NOVA: Navigation Via Object-Centric Visual Autonomy for High-Speed Target Tracking in Unstructured GPS-Denied Environments
Alessandro Saviolo, Giuseppe Loianno
AI summary
Problem
Autonomous aerial target tracking in unstructured, GPS-denied environments fails when relying on global localization or premapped scenes, as feature-based methods break down under occlusion, rapid motion, and degraded lighting.
Approach
NOVA formulates perception and control entirely in the target’s reference frame, fusing lightweight object detection, stereo depth completion, and visual-inertial estimation to feed a nonlinear model predictive controller with real-time, map-free obstacle avoidance.
Key results
- Agile target tracking at speeds exceeding 50 km/h
- Stable navigation across urban mazes, forest trails, and indoor-outdoor transitions
- Fully onboard operation using only a stereo camera and IMU
- Consistent, repeatable performance under severe lighting changes and GPS loss
Why it matters
Provides a deployable, infrastructure-free solution for high-speed aerial tracking in search-and-rescue, inspection, and swarm applications where GPS and maps are unavailable.
Abstract
Autonomous aerial target tracking in unstructured and global position system (GPS)-denied environments remains a fundamental challenge in robotics.

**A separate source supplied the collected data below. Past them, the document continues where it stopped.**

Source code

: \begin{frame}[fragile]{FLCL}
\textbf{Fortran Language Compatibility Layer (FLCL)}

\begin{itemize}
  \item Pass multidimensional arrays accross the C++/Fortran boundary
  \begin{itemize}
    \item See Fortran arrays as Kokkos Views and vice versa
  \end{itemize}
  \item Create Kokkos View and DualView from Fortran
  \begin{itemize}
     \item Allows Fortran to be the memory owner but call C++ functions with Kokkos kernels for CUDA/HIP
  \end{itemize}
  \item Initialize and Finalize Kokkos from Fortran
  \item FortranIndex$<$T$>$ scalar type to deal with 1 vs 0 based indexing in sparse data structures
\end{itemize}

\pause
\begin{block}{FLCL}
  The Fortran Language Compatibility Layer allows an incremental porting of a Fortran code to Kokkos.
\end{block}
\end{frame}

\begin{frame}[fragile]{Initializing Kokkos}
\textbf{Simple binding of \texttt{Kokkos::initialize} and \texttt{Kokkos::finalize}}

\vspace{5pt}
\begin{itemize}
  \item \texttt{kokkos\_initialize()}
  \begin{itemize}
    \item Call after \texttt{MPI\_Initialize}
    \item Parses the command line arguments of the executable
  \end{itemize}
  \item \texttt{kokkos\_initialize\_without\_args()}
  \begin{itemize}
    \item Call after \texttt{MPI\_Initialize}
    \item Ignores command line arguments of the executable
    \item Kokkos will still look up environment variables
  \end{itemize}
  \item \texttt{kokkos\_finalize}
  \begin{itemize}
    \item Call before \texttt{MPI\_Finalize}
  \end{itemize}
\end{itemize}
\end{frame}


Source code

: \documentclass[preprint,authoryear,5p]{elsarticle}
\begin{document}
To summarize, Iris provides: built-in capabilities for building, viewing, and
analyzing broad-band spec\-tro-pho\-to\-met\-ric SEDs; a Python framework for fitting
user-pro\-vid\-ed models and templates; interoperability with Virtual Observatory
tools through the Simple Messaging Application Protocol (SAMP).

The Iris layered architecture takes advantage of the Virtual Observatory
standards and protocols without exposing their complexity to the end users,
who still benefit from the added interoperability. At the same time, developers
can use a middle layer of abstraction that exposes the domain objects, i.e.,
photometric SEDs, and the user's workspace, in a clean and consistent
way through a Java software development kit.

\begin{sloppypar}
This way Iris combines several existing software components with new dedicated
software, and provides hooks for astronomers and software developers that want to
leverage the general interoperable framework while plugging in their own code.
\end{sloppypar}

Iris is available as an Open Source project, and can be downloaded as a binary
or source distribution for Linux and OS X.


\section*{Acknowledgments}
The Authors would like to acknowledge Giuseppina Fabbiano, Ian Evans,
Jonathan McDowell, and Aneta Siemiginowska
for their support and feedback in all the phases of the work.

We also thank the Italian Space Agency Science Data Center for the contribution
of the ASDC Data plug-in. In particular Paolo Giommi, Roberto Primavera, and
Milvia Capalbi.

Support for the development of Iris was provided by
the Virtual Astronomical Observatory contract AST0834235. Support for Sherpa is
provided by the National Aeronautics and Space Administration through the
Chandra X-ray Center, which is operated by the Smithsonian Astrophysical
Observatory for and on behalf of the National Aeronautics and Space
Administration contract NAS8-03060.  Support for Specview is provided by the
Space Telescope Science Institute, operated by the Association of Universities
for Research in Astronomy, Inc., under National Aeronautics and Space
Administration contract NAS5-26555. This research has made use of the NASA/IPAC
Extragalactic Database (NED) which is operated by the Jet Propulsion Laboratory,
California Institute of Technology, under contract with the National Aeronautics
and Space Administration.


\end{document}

Many existing methods rely on motion capture systems, premapped scenes, or feature-based localization to ensure safety and control, limiting their deploy- ment in real-world conditions. We introduce NOVA, a fully onboard, object-centric framework that enables robust target tracking and collision-aware navigation using only a stereo camera and an inertial measurement unit (IMU). Rather than constructing a global map or relying on absolute localization, NOVA formulates perception, estimation, and control entirely in the target’s reference frame. A tightly integrated stack combines a lightweight object detector with stereo depth completion, followed by histogram-based filtering to infer robust target distances under occlusion and noise. These measurements feed a visual-inertial state estimator that recovers the full 6-DoF pose of the robot relative to the target. A nonlinear model predictive controller (NMPC) plans dynamically feasible trajectories in the target frame. To ensure safety, high-order control barrier functions (CBFs) are constructed online from a compact set of high-risk collision points extracted from depth, enabling real-time obstacle avoidance without maps or dense representations. We validate NOVA across challenging real-world scenarios, including urban mazes, forest trails, and repeated transitions through buildings with intermittent GPS loss and severe lighting changes that disrupt feature-based localization. Each experiment is repeated multiple times under similar conditions to assess resilience, showing consistent and reliable performance. NOVA achieves agile target following at speeds exceeding 50 km/h. These results show that high-speed, vision-based tracking is possible in the wild using only onboard sensing, with no reliance on external localization or assumptions on the environment structure.